Plain-text document sources
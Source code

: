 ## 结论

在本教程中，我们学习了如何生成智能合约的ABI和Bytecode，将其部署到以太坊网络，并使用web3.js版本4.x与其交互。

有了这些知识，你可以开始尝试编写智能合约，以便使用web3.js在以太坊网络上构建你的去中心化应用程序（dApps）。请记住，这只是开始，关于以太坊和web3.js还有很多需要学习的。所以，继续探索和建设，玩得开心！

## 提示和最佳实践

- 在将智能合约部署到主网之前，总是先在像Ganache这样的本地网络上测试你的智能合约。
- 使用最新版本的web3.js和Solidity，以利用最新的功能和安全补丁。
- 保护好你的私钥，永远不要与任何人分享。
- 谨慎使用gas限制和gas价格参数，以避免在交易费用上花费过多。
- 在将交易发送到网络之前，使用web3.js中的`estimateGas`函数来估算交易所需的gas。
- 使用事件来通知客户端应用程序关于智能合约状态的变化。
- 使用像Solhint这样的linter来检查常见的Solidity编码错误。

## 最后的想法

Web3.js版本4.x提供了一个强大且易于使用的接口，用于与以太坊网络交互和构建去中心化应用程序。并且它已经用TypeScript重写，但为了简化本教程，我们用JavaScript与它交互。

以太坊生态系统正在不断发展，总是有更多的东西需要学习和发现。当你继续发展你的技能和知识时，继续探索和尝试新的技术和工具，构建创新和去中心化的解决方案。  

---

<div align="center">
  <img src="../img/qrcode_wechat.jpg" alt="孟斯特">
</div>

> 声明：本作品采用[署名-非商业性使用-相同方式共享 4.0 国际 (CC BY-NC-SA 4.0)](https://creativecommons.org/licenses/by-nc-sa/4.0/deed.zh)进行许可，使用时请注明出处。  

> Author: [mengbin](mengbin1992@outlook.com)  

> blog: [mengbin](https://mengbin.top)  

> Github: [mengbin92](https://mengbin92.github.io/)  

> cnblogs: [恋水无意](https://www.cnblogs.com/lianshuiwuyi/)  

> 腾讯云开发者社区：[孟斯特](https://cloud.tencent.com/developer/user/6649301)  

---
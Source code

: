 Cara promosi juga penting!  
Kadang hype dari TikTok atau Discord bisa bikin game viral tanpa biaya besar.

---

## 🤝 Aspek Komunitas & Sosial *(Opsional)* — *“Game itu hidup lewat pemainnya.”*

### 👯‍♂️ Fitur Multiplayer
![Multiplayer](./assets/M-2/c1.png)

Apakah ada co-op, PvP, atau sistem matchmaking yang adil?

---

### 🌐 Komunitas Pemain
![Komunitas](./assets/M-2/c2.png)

▶ **TO DO**:
Scanning the data above, copy out every line where "atau" is found.

▶ **FINAL ANSWER**:
Kadang hype dari TikTok atau Discord bisa bikin game viral tanpa biaya besar.
Apakah ada co-op, PvP, atau sistem matchmaking yang adil?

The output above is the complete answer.